Scaling phenomenon is a major problem that occurs when water is injected for oil displacement and pressure maintenance in oilfields. This phenomenon of precipitation and accumulation of oilfield scale due to incompatibility between formation and injected water is induced around the well bore after water breakthrough at reduced reservoir pressure. The effect results in formation damage which may negatively impact on reservoir performance well bore performance and the success of water flooding project that depends on mobility ratio.
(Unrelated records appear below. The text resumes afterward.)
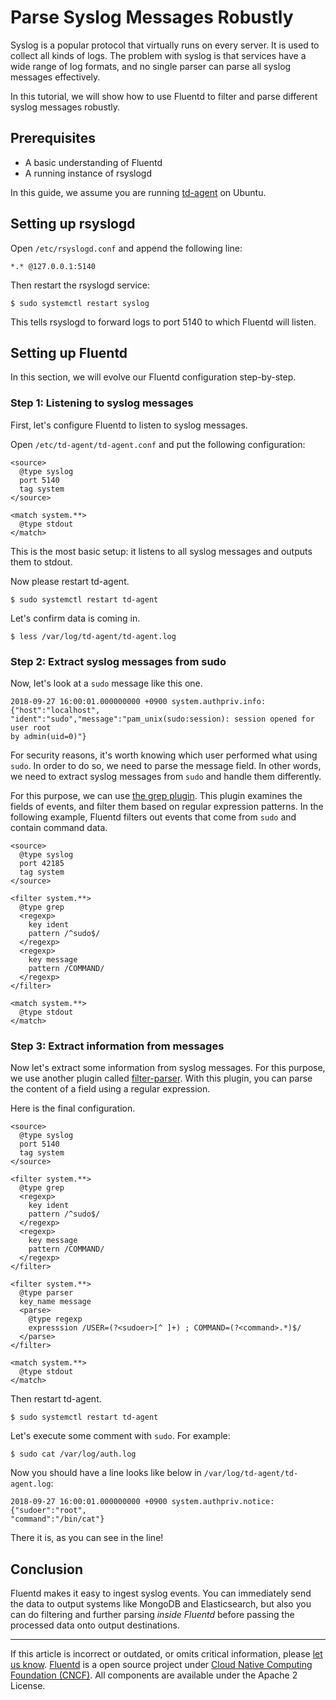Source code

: # Parse Syslog Messages Robustly

Syslog is a popular protocol that virtually runs on every server. It is
used to collect all kinds of logs. The problem with syslog is that
services have a wide range of log formats, and no single parser can
parse all syslog messages effectively.

In this tutorial, we will show how to use Fluentd to filter and parse
different syslog messages robustly.


## Prerequisites

-   A basic understanding of Fluentd
-   A running instance of rsyslogd

In this guide, we assume you are running
[td-agent](https://www.fluentd.org/download) on Ubuntu.


## Setting up rsyslogd

Open `/etc/rsyslogd.conf` and append the following line:

``` {.CodeRay}
*.* @127.0.0.1:5140
```

Then restart the rsyslogd service:

``` {.CodeRay}
$ sudo systemctl restart syslog
```

This tells rsyslogd to forward logs to port 5140 to which Fluentd will
listen.


## Setting up Fluentd

In this section, we will evolve our Fluentd configuration step-by-step.


### Step 1: Listening to syslog messages

First, let's configure Fluentd to listen to syslog messages.

Open `/etc/td-agent/td-agent.conf` and put the following configuration:

``` {.CodeRay}
<source>
  @type syslog
  port 5140
  tag system
</source>

<match system.**>
  @type stdout
</match>
```

This is the most basic setup: it listens to all syslog messages and
outputs them to stdout.

Now please restart td-agent.

``` {.CodeRay}
$ sudo systemctl restart td-agent
```

Let's confirm data is coming in.

``` {.CodeRay}
$ less /var/log/td-agent/td-agent.log
```


### Step 2: Extract syslog messages from sudo

Now, let's look at a `sudo` message like this one.

``` {.CodeRay}
2018-09-27 16:00:01.000000000 +0900 system.authpriv.info: {"host":"localhost",
"ident":"sudo","message":"pam_unix(sudo:session): session opened for user root
by admin(uid=0)"}
```

For security reasons, it's worth knowing which user performed what using
`sudo`. In order to do so, we need to parse the message field. In other
words, we need to extract syslog messages from `sudo` and handle them
differently.

For this purpose, we can use [the grep plugin](/articles/filter-grep.md). This plugin
examines the fields of events, and filter them based on regular
expression patterns. In the following example, Fluentd filters out
events that come from `sudo` and contain command data.

``` {.CodeRay}
<source>
  @type syslog
  port 42185
  tag system
</source>

<filter system.**>
  @type grep
  <regexp>
    key ident
    pattern /^sudo$/
  </regexp>
  <regexp>
    key message
    pattern /COMMAND/
  </regexp>
</filter>

<match system.**>
  @type stdout
</match>
```


### Step 3: Extract information from messages

Now let's extract some information from syslog messages. For this
purpose, we use another plugin called [filter-parser](/articles/filter_parser.md).
With this plugin, you can parse the content of a field using a regular
expression.

Here is the final configuration.

``` {.CodeRay}
<source>
  @type syslog
  port 5140
  tag system
</source>

<filter system.**>
  @type grep
  <regexp>
    key ident
    pattern /^sudo$/
  </regexp>
  <regexp>
    key message
    pattern /COMMAND/
  </regexp>
</filter>

<filter system.**>
  @type parser
  key_name message
  <parse>
    @type regexp
    expresssion /USER=(?<sudoer>[^ ]+) ; COMMAND=(?<command>.*)$/
  </parse>
</filter>

<match system.**>
  @type stdout
</match>
```

Then restart td-agent.

``` {.CodeRay}
$ sudo systemctl restart td-agent
```

Let's execute some comment with `sudo`. For example:

``` {.CodeRay}
$ sudo cat /var/log/auth.log
```

Now you should have a line looks like below in
`/var/log/td-agent/td-agent.log`:

``` {.CodeRay}
2018-09-27 16:00:01.000000000 +0900 system.authpriv.notice: {"sudoer":"root",
"command":"/bin/cat"}
```

There it is, as you can see in the line!


## Conclusion

Fluentd makes it easy to ingest syslog events. You can immediately send
the data to output systems like MongoDB and Elasticsearch, but also you
can do filtering and further parsing *inside Fluentd* before passing the
processed data onto output destinations.


------------------------------------------------------------------------

If this article is incorrect or outdated, or omits critical information,
please [let us know](https://github.com/fluent/fluentd-docs/issues?state=open).
[Fluentd](http://www.fluentd.org/) is a open source project under [Cloud
Native Computing Foundation (CNCF)](https://cncf.io/). All components
are available under the Apache 2 License.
This paper presents an analytical model based on existing thermodynamic models for predicting brine mobility, hydrocarbon mobility and mobility ratio of water flooded reservoir with possible incidence of scale precipitation and accumulation. The key operational and reservoir/brine parameters which influence the mobility ratio such as salt concentration in the brine, produced water rate, pressure drawdown, reservoir temperature were identified using this model.
Results of the study shows that the mobility ratio of a water flooded reservoir remains constant until water breakthrough and achieves an increasing local maximum at 10% pore volume injected water as the flow rate of produced water increases with a significant jump beyond the critical flow rate observed at mobility ratio of 1. Similar results corroborating above were obtained with variation in skin factor.
This model therefore can be used to diagnose, evaluate and simulate mobility ratio and skin factor in a water flood scheme enabling production engineers plan an economically efficient water flood scheme.